Solo-backpacking- for those who love it, there is no more adventurous, rejuvenating, and liberating an experience in life.  To travel to a scenic village alone, escaping the noise and rush of the city life... to go trekking in a greeny hillside and enjoy the sun set... to start a road trip and explore new places... who wouldn't love that?

Women travel buffs, however, consider themselves less lucky because sometimes, it's not safe for even men to venture on a solo trip in India. If you are one of them, you should meet Swati Jain, who has travelled solo to 20 states in India! Yes, you heard it right.

swati
Image courtesy: buoyantfeet.com

Swati, according to the profile in her blog 'buoyantfeet.com', travelled to 20 states and two union territories within 18 months. She explored Kanatal in Uttarakhand, Thanedar, the apple land of Himachal Pradesh, Rajastan's Khichan where migratory birds flock to, Zanskar valley in Leh, and many more less known destinations.

Swati quit her eight-year-long career in the Public Relations field to pursue her passion - travelling. She is now a freelance PR consultant and content writer, and writes about her travels. 

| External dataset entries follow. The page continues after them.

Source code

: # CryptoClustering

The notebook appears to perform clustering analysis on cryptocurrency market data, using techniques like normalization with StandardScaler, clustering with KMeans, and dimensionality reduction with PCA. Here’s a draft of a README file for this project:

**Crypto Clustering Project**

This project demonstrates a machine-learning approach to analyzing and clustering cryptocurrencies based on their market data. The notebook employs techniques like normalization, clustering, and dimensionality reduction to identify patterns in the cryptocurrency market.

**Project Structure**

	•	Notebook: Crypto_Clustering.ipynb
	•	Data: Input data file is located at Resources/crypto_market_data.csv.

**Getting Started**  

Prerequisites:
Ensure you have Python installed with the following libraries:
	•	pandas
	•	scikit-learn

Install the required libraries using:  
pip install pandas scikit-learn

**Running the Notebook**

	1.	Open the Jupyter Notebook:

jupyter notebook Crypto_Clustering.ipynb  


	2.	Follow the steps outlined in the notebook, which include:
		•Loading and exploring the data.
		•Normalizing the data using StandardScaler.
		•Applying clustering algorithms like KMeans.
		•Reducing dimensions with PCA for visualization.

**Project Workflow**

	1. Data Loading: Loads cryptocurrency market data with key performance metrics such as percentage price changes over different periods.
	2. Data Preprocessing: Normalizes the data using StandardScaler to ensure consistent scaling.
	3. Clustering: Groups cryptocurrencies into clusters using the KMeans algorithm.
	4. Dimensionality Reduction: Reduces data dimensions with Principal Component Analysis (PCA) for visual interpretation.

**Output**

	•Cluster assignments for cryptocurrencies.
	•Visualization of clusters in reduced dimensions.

In a recent article for a website, Swati reiterated that she always felt safe during her journeys. "We read stories of different horrific incidents every day and we forget that there is a good side of mankind as well. We forget that good people still exist, and they are far more in number than we expect. So when I went to different places and introduced myself, I expected people to raise their eyebrows. But on the contrary, they were all very helpful and appreciative," says Swati.

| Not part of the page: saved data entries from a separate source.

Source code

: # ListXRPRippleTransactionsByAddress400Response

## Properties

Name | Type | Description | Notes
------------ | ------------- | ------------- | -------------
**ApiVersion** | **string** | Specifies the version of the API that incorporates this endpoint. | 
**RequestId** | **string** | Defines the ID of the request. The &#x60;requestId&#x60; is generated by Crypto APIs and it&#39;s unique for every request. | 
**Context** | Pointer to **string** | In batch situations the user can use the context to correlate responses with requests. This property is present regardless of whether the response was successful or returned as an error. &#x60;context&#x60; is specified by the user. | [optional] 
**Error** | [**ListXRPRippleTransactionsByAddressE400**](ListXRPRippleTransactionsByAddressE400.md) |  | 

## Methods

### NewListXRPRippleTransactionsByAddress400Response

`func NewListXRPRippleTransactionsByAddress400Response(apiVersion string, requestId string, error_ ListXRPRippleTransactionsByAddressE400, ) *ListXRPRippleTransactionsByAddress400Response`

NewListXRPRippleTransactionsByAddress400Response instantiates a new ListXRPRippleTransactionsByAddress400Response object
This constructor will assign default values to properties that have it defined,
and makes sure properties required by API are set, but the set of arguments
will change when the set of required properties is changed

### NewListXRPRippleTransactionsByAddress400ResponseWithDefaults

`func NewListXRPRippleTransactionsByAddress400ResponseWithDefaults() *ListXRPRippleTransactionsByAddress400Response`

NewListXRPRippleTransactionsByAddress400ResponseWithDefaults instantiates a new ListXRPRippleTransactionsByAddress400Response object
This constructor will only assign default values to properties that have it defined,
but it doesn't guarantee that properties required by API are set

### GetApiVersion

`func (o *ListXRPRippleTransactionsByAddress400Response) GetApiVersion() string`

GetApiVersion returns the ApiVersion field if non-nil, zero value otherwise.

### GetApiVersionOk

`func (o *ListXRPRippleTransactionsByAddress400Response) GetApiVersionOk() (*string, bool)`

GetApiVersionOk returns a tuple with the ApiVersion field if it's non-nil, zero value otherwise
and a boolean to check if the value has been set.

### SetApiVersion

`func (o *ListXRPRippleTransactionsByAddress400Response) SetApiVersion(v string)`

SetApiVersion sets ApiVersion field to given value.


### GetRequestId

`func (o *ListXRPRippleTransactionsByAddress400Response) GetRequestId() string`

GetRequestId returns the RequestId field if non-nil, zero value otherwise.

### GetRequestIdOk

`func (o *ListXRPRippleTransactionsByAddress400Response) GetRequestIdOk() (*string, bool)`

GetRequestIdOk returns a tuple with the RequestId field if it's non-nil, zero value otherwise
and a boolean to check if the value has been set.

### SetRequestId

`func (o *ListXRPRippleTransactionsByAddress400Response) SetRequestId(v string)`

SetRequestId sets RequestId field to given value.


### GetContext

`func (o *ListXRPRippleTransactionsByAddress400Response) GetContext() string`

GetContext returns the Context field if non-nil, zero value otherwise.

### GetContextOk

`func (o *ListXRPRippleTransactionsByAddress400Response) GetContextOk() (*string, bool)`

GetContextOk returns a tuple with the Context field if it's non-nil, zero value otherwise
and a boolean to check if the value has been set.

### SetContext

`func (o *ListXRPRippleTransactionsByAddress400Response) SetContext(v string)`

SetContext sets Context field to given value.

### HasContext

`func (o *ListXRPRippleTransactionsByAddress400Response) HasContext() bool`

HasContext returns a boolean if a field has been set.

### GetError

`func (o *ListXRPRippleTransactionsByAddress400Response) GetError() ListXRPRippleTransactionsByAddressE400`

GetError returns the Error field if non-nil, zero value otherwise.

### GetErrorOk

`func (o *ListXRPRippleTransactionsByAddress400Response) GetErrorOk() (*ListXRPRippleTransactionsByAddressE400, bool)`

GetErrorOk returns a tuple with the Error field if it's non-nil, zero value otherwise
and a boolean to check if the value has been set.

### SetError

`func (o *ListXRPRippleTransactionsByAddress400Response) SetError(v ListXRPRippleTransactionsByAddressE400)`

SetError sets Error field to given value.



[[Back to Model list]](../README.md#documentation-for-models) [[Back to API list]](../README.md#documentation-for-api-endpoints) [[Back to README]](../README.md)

Swati describes how her journey to Bastar, a tribal land in Chhatishargh, proved urban people's conceptions of tribal people wrong. She spent 96 hours there and travelled across 1,300 km, but nobody even looked at her in an unusual way, she says.

swati
Image courtesy: buoyantfeet.com

She also narrates many heart-warming incidents she came across during her solo trips -- about an elderly couple who took her to a safe place in their tractor when her taxi broke down, about a person arranging her stay at Zanskar, and many more. 

Swati, however, says that there are challenges when travelling alone anywhere, and that it's about travelling smart. One should follow the guidelines issued by local authorities and should not try to be over adventurous, should do a proper research and talk to people who have been there, she says.